Nommé le 30 juillet "lieutenant général du royaume" par les députés,
Louis-Philippe est bientôt proclamé roi des Français. Il forme le 1er
août un nouveau gouvernement placé sous son autorité tandis que Charles
X et son fils prennent le chemin de l'exil. Le 14 août, la Charte
constitutionnelle est promulguée après avoir été voté quelques jours
auparavant par la Chambre des députés et par la Chambre des pairs.
Cette nouvelle constitution est un compromis entre les aspirations des républicains
et celles des monarchistes constitutionnelles. Ainsi le préambule disparaît
de la Charte de 1830 car les pouvoirs du roi des Français émanent de la
nation.
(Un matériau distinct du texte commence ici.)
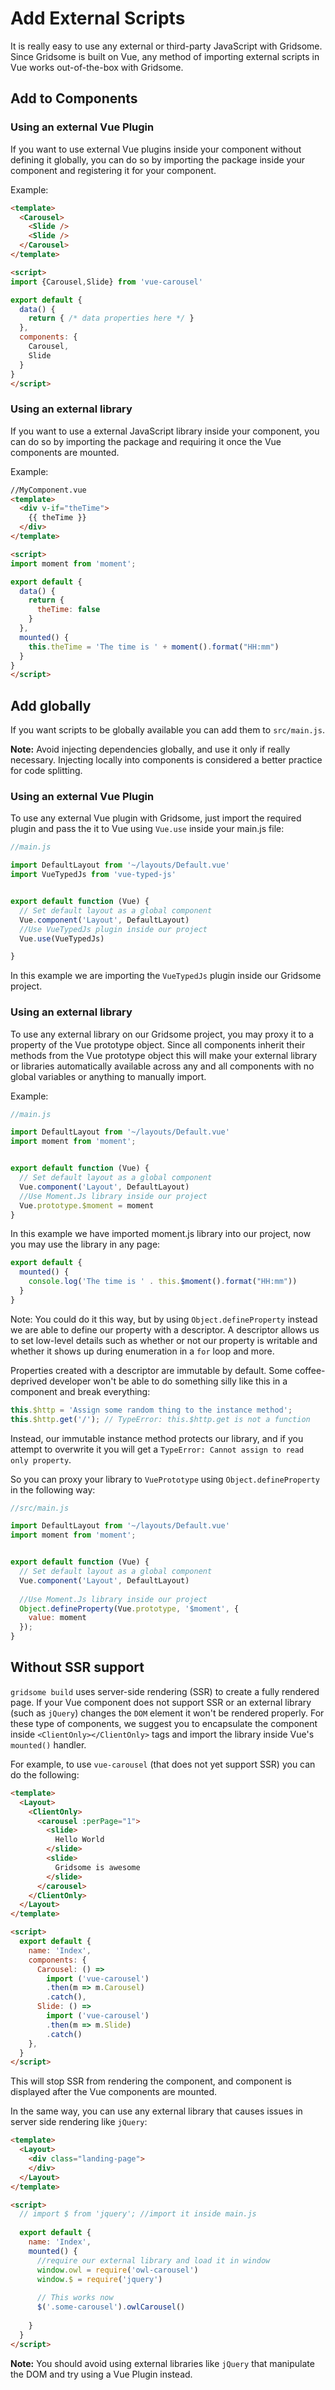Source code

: # Add External Scripts

It is really easy to use any external or third-party JavaScript with Gridsome. Since Gridsome is built on Vue, any method of importing external scripts in Vue works out-of-the-box with Gridsome.

## Add to Components

### Using an external Vue Plugin 

If you want to use external Vue plugins inside your component without defining it globally, you can do so by importing the package inside your component and registering it for your component.

Example:
```html
<template>
  <Carousel>
    <Slide />
    <Slide />
  </Carousel>
</template>

<script>
import {Carousel,Slide} from 'vue-carousel'

export default {
  data() {
    return { /* data properties here */ }
  },
  components: {
    Carousel,
    Slide
  }
}
</script>
```

### Using an external library 

If you want to use a external JavaScript library inside your component, you can do so by importing the package and requiring it once the Vue components are mounted.

Example:
```html
//MyComponent.vue
<template>
  <div v-if="theTime">
    {{ theTime }}
  </div>
</template>

<script>
import moment from 'moment';

export default {
  data() {
    return {
      theTime: false
    }
  },
  mounted() {
    this.theTime = 'The time is ' + moment().format("HH:mm")
  }
}
</script>
```

## Add globally

If you want scripts to be globally available you can add them to `src/main.js`.

**Note:** Avoid injecting dependencies globally, and use it only if really necessary. Injecting locally into components is considered a better practice for code splitting.

### Using an external Vue Plugin

To use any external Vue plugin with Gridsome, just import the required plugin and pass the it to Vue using `Vue.use` inside your main.js file:

```javascript
//main.js 

import DefaultLayout from '~/layouts/Default.vue'
import VueTypedJs from 'vue-typed-js'


export default function (Vue) {
  // Set default layout as a global component
  Vue.component('Layout', DefaultLayout)
  //Use VueTypedJs plugin inside our project
  Vue.use(VueTypedJs)

}
```

In this example we are importing the `VueTypedJs` plugin inside our Gridsome project.

### Using an external library

To use any external library on our Gridsome project, you may proxy it to a property of the Vue prototype object. Since all components inherit their methods from the Vue prototype object this will make your external library or libraries automatically available across any and all components with no global variables or anything to manually import.

Example:
```javascript
//main.js

import DefaultLayout from '~/layouts/Default.vue'
import moment from 'moment';


export default function (Vue) {
  // Set default layout as a global component
  Vue.component('Layout', DefaultLayout)
  //Use Moment.Js library inside our project
  Vue.prototype.$moment = moment
}
```

In this example we have imported moment.js library into our project, now you may use the library in any page:

```javascript
export default {
  mounted() {
    console.log('The time is ' . this.$moment().format("HH:mm"))
  }
}
```

Note: You could do it this way, but by using `Object.defineProperty` instead we are able to define our property with a descriptor. A descriptor allows us to set low-level details such as whether or not our property is writable and whether it shows up during enumeration in a `for` loop and more.

Properties created with a descriptor are immutable by default. Some coffee-deprived developer won't be able to do something silly like this in a component and break everything:

```javascript
this.$http = 'Assign some random thing to the instance method';
this.$http.get('/'); // TypeError: this.$http.get is not a function
```

Instead, our immutable instance method protects our library, and if you attempt to overwrite it you will get a `TypeError: Cannot assign to read only property`.

So you can proxy your library to `VuePrototype` using `Object.defineProperty` in the following way:

```javascript
//src/main.js

import DefaultLayout from '~/layouts/Default.vue'
import moment from 'moment';


export default function (Vue) {
  // Set default layout as a global component
  Vue.component('Layout', DefaultLayout)
  
  //Use Moment.Js library inside our project
  Object.defineProperty(Vue.prototype, '$moment', {
    value: moment
  });
}
```

## Without SSR support

`gridsome build` uses server-side rendering (SSR) to create a fully rendered page. If your Vue component does not support SSR or an external library (such as `jQuery`) changes the `DOM` element it won't be rendered properly. For these type of components, we suggest you to encapsulate the component inside `<ClientOnly></ClientOnly>` tags and import the library inside Vue's `mounted()` handler.

For example, to use `vue-carousel` (that does not yet support SSR) you can do the following:

```html
<template>
  <Layout>
    <ClientOnly>
      <carousel :perPage="1">
        <slide>
          Hello World
        </slide>
        <slide>
          Gridsome is awesome
        </slide>
      </carousel>
    </ClientOnly>
  </Layout>
</template>

<script>
  export default {
    name: 'Index',
    components: {
      Carousel: () =>
        import ('vue-carousel')
        .then(m => m.Carousel)
        .catch(),
      Slide: () =>
        import ('vue-carousel')
        .then(m => m.Slide)
        .catch()
    },
  }
</script>
```

This will stop SSR from rendering the component, and component is displayed after the Vue components are mounted.

In the same way, you can use any external library that causes issues in server side rendering like `jQuery`:

```html
<template>
  <Layout>
    <div class="landing-page">
    </div>
  </Layout>
</template>

<script>
  // import $ from 'jquery'; //import it inside main.js
  
  export default {
    name: 'Index',
    mounted() {
      //require our external library and load it in window
      window.owl = require('owl-carousel')
      window.$ = require('jquery')
  
      // This works now
      $('.some-carousel').owlCarousel()
  
    }
  }
</script>
```

**Note:** You should avoid using external libraries like `jQuery` that manipulate the DOM and try using a Vue Plugin instead.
Le nouveau souverain choisit alors de se faire appeler
Louis-Philippe Ier et non Philippe VII. Il adopte également le drapeau
tricolore, acceptant ainsi le legs idéologique de la Révolution de 1789.
Tandis que la censure est abolie, les prérogatives du roi diminue au
profit de celles de la Chambre des députés. Cet aménagement confère à
la Monarchie de Juillet son caractère libéral.
3. La
Constitution républicaine du 4 novembre 1848.
La
vie politique de la Monarchie de Juillet s'organise autour du clivage à
la Chambre des députés qui sépare le parti du "mouvement",
progressiste et considérant la Charte de 1830 comme un point de départ,
et celui de la "résistance", conservateur et qui n'accepte
aucun aménagement supplémentaire. Si les deux partis adverses alternent
dans un premier temps au pouvoir, celui-ci est confisqué à partir de
1840 par Guizot et les conservateurs. Les manifestations réformistes et révolutionnaires
se multiplient alors tandis que le mécontentement est aiguisé par les
crises économiques. L'interdiction d'une manifestation le 22 février
1848 provoque bientôt une émeute dans la capitale parisienne. Le
surlendemain, le palais des Tuileries est pris d'assaut, Louis-Philippe
Ier doit abdiquer. Un gouvernement provisoire dominé par le poète
Lamartine proclame la République. Une Assemblée constituante, élue le
23 avril et composée de républicains modérés, est chargée de rédiger
une constitution. Les travaux sont cependant troublés par les "journées
de juin", la répression d'un mouvement de révolte d'ouvriers
protestant contre la fermeture des ateliers nationaux. Le texte définitif
est finalement promulgué le 4 novembre 1848, après des semaines de
discussion à l'Assemblée constituante.
La Constitution de 1848 est novatrice à plusieurs titres. Sur le modèle
des institutions américaines, la France de la Seconde République confie
désormais le pouvoir exécutif à un Président élu au suffrage
universel. Favorable dans leur majorité au monocamérisme, les députés
de l'Assemblée constituante attribue à une Chambre unique de représentants
du peuple le pouvoir législatif. Cependant plusieurs problèmes soulevés
lors des discussions préparatoires à l'élaborations du texte comme le
droit au travail, l'abolition de la peine de mort, la séparation de l'Église
et de l'État ne trouvent pas de développement et restent lettre morte.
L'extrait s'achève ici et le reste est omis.